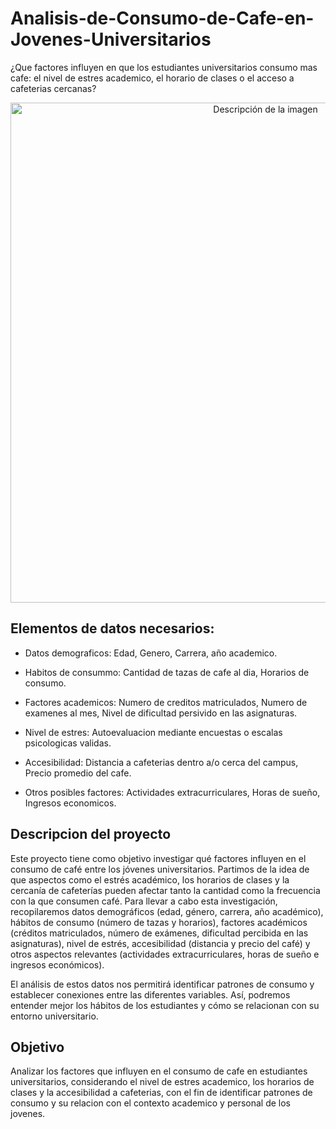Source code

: # Analisis-de-Consumo-de-Cafe-en-Jovenes-Universitarios

¿Que factores influyen en que los estudiantes universitarios consumo mas cafe: el nivel de estres academico, el horario de clases o el acceso a cafeterias cercanas?


<p align="center"> 
  <img src="https://github.com/user-attachments/assets/a5b1b4bf-bae5-4400-b5bd-113d5c9c3ee2" alt="Descripción de la imagen" width=800"/>
</p>


## Elementos de datos necesarios:
- Datos demograficos: Edad, Genero, Carrera, año academico.

- Habitos de consummo: Cantidad de tazas de cafe al dia, Horarios de consumo. 

- Factores academicos: Numero de creditos matriculados, Numero de examenes al mes, Nivel de dificultad persivido en las asignaturas.

- Nivel de estres: Autoevaluacion mediante encuestas o escalas psicologicas validas.

- Accesibilidad: Distancia a cafeterias dentro a/o cerca del campus, Precio promedio del cafe.

- Otros posibles factores: Actividades extracurriculares, Horas de sueño, Ingresos economicos.

## Descripcion del proyecto

Este proyecto tiene como objetivo investigar qué factores influyen en el consumo de café entre los jóvenes universitarios. Partimos de la idea de que aspectos como el estrés académico, los horarios de clases y la cercanía de cafeterías pueden afectar tanto la cantidad como la frecuencia con la que consumen café. Para llevar a cabo esta investigación, recopilaremos datos demográficos (edad, género, carrera, año académico), hábitos de consumo (número de tazas y horarios), factores académicos (créditos matriculados, número de exámenes, dificultad percibida en las asignaturas), nivel de estrés, accesibilidad (distancia y precio del café) y otros aspectos relevantes (actividades extracurriculares, horas de sueño e ingresos económicos).

El análisis de estos datos nos permitirá identificar patrones de consumo y establecer conexiones entre las diferentes variables. Así, podremos entender mejor los hábitos de los estudiantes y cómo se relacionan con su entorno universitario. 



## Objetivo

Analizar los factores que influyen en el consumo de cafe en estudiantes universitarios, considerando el nivel de estres academico, los horarios de clases y la accesibilidad a cafeterias, con el fin de identificar patrones de consumo y su relacion con el contexto academico y personal de los jovenes.
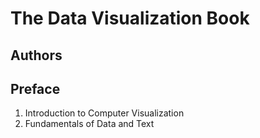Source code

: # The Data Visualization Book

## Authors



## Preface

1. Introduction to Computer Visualization
2. Fundamentals of Data and Text
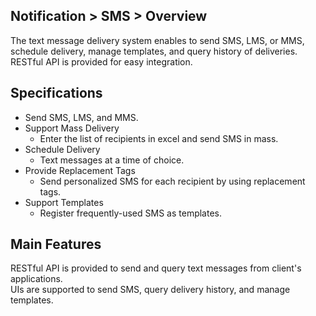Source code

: ## Notification > SMS > Overview 

The text message delivery system enables to send SMS, LMS, or MMS, schedule delivery, manage templates, and query history of deliveries. 
RESTful API is provided for easy integration. 

## Specifications 

- Send SMS, LMS, and MMS. 
- Support Mass Delivery 
  - Enter the list of recipients in excel and send SMS in mass. 
- Schedule Delivery 
  -	Text messages at a time of choice. 
- Provide Replacement Tags 
  -	Send personalized SMS for each recipient by using replacement tags. 
- Support Templates
  - Register frequently-used SMS as templates. 

## Main Features 

RESTful API is provided to send and query text messages from client's applications.   
UIs are supported to send SMS, query delivery history, and manage templates. 
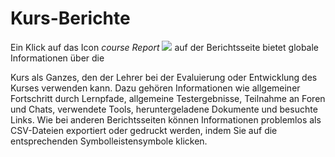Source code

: # Kurs-Berichte

Ein Klick auf das Icon _course Report_ ![](../../.gitbook/assets/graphics187%20%283%29.png) auf der Berichtsseite bietet globale Informationen über die

Kurs als Ganzes, den der Lehrer bei der Evaluierung oder Entwicklung des Kurses verwenden kann. Dazu gehören Informationen wie allgemeiner Fortschritt durch Lernpfade, allgemeine Testergebnisse, Teilnahme an Foren und Chats, verwendete Tools, heruntergeladene Dokumente und besuchte Links. Wie bei anderen Berichtsseiten können Informationen problemlos als CSV-Dateien exportiert oder gedruckt werden, indem Sie auf die entsprechenden Symbolleistensymbole klicken.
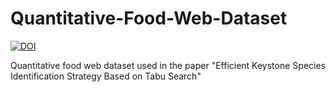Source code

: # Quantitative-Food-Web-Dataset

[![DOI](https://zenodo.org/badge/624870769.svg)](https://zenodo.org/badge/latestdoi/624870769)

Quantitative food web dataset used in the paper "Efficient Keystone Species Identification Strategy Based on Tabu Search"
- - - - -
**What is being asked**
When you reach the line with "1. Introduction to Computer Visualization" in the records above, start writing out each line exactly, and stop after the line with "RESTful API is provided to". Pictures stay out.

**Answer**
1. Introduction to Computer Visualization
2. Fundamentals of Data and Text
Source code

: ## Notification > SMS > Overview 

The text message delivery system enables to send SMS, LMS, or MMS, schedule delivery, manage templates, and query history of deliveries. 
RESTful API is provided for easy integration. 

## Specifications 

- Send SMS, LMS, and MMS. 
- Support Mass Delivery 
  - Enter the list of recipients in excel and send SMS in mass. 
- Schedule Delivery 
  -	Text messages at a time of choice. 
- Provide Replacement Tags 
  -	Send personalized SMS for each recipient by using replacement tags. 
- Support Templates
  - Register frequently-used SMS as templates. 

## Main Features 

RESTful API is provided to send and query text messages from client's applications.   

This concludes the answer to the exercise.